An album raising funds for Georgia based folk artist Suzy Smith, who is currently fighting cancer and autoimmune disorder. Her art, using vibrant colours and found objects, often addresses musical themes: from a wooden Hank Williams or a card Willie Nelson to a coffee table decorated with an accordion player. So, this rustic lo-fi Americana album certainly seems a fitting benefit record.
These are local musicians and bands, many of the one-man variety, who understand the affinity between their music and the traditions of the area in the same way as Suzy’s art does. From the lonesome fiddle tunes of Possessed By Paul James to the fearsome Robert Johnson blues of Lone Wolf OMB to the country blues of Olds Sleeper. Somewhere in here is buried the soul of Charley Patton and the heart of the Carter Family.
And there are some great tunes on the album: there’s no sense that the artists have knocked off something from out of the ‘not good enough yet’ box for this benefit. In fact, I am sure that Possessed By Paul James must have leant one of his best tunes, the fabulous ‘Songs We Used to Sing’, a magical fiddle picked song of nostalgia and melancholy. Including this sort of quality simply demonstrates the importance of this benefit to its contributors.

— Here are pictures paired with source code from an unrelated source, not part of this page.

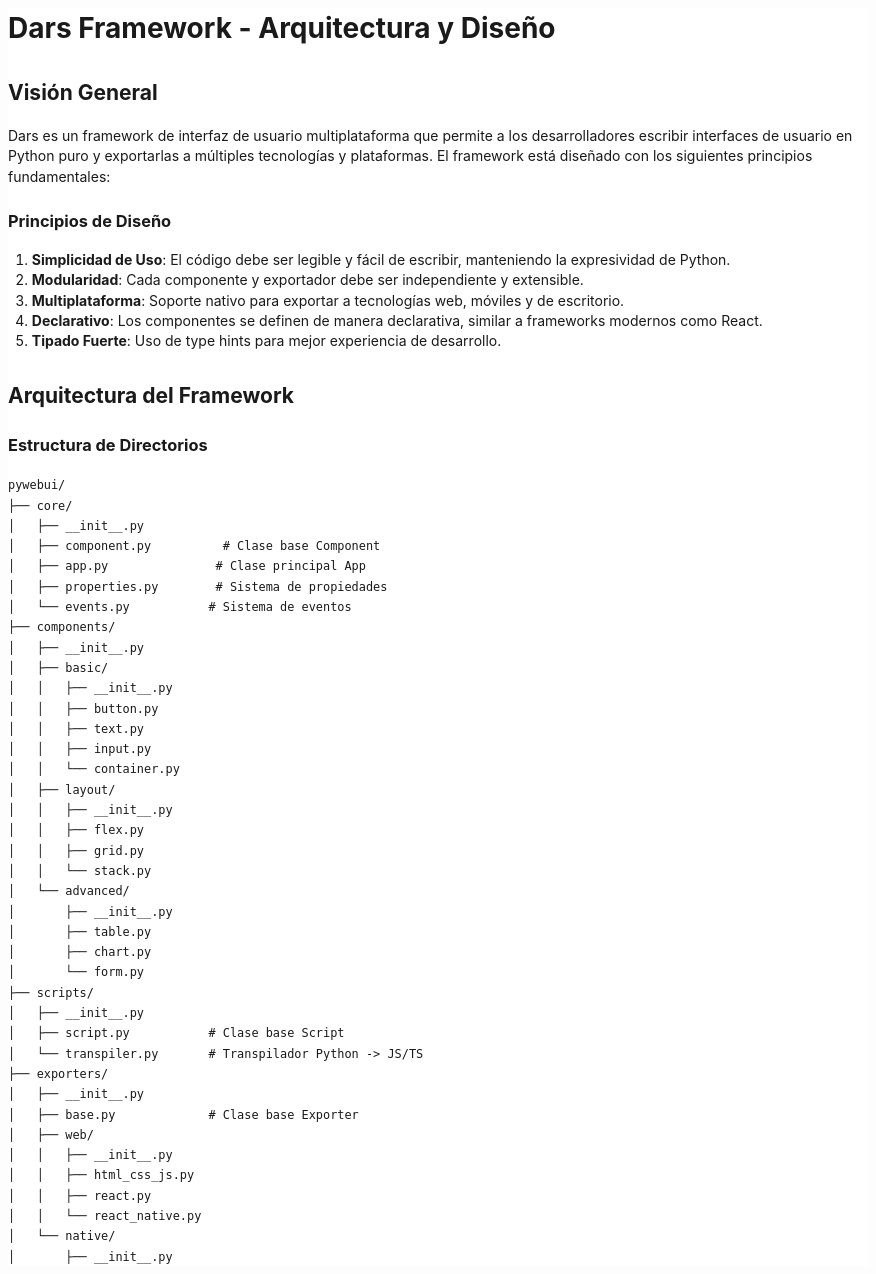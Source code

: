 # Dars Framework - Arquitectura y Diseño

## Visión General

Dars es un framework de interfaz de usuario multiplataforma que permite a los desarrolladores escribir interfaces de usuario en Python puro y exportarlas a múltiples tecnologías y plataformas. El framework está diseñado con los siguientes principios fundamentales:

### Principios de Diseño

1. **Simplicidad de Uso**: El código debe ser legible y fácil de escribir, manteniendo la expresividad de Python.
2. **Modularidad**: Cada componente y exportador debe ser independiente y extensible.
3. **Multiplataforma**: Soporte nativo para exportar a tecnologías web, móviles y de escritorio.
4. **Declarativo**: Los componentes se definen de manera declarativa, similar a frameworks modernos como React.
5. **Tipado Fuerte**: Uso de type hints para mejor experiencia de desarrollo.

## Arquitectura del Framework

### Estructura de Directorios

```
pywebui/
├── core/
│   ├── __init__.py
│   ├── component.py          # Clase base Component
│   ├── app.py               # Clase principal App
│   ├── properties.py        # Sistema de propiedades
│   └── events.py           # Sistema de eventos
├── components/
│   ├── __init__.py
│   ├── basic/
│   │   ├── __init__.py
│   │   ├── button.py
│   │   ├── text.py
│   │   ├── input.py
│   │   └── container.py
│   ├── layout/
│   │   ├── __init__.py
│   │   ├── flex.py
│   │   ├── grid.py
│   │   └── stack.py
│   └── advanced/
│       ├── __init__.py
│       ├── table.py
│       ├── chart.py
│       └── form.py
├── scripts/
│   ├── __init__.py
│   ├── script.py           # Clase base Script
│   └── transpiler.py       # Transpilador Python -> JS/TS
├── exporters/
│   ├── __init__.py
│   ├── base.py             # Clase base Exporter
│   ├── web/
│   │   ├── __init__.py
│   │   ├── html_css_js.py
│   │   ├── react.py
│   │   └── react_native.py
│   └── native/
│       ├── __init__.py
```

The three-song cycle which ‘Songs We Used to Sing’ kicks off is worth the cover price alone. It is followed by the spooky Tom Waits, banjo-driven, ‘Lost Love’ from Lone Wolf OMB like music leaking from an ethereal electric mist. Rounded off by Olds Sleeper’s ballad ‘Ease My Soul’, mixing JJ Cale’s back porch country-soul and Townes Van Zandt’s rural folk.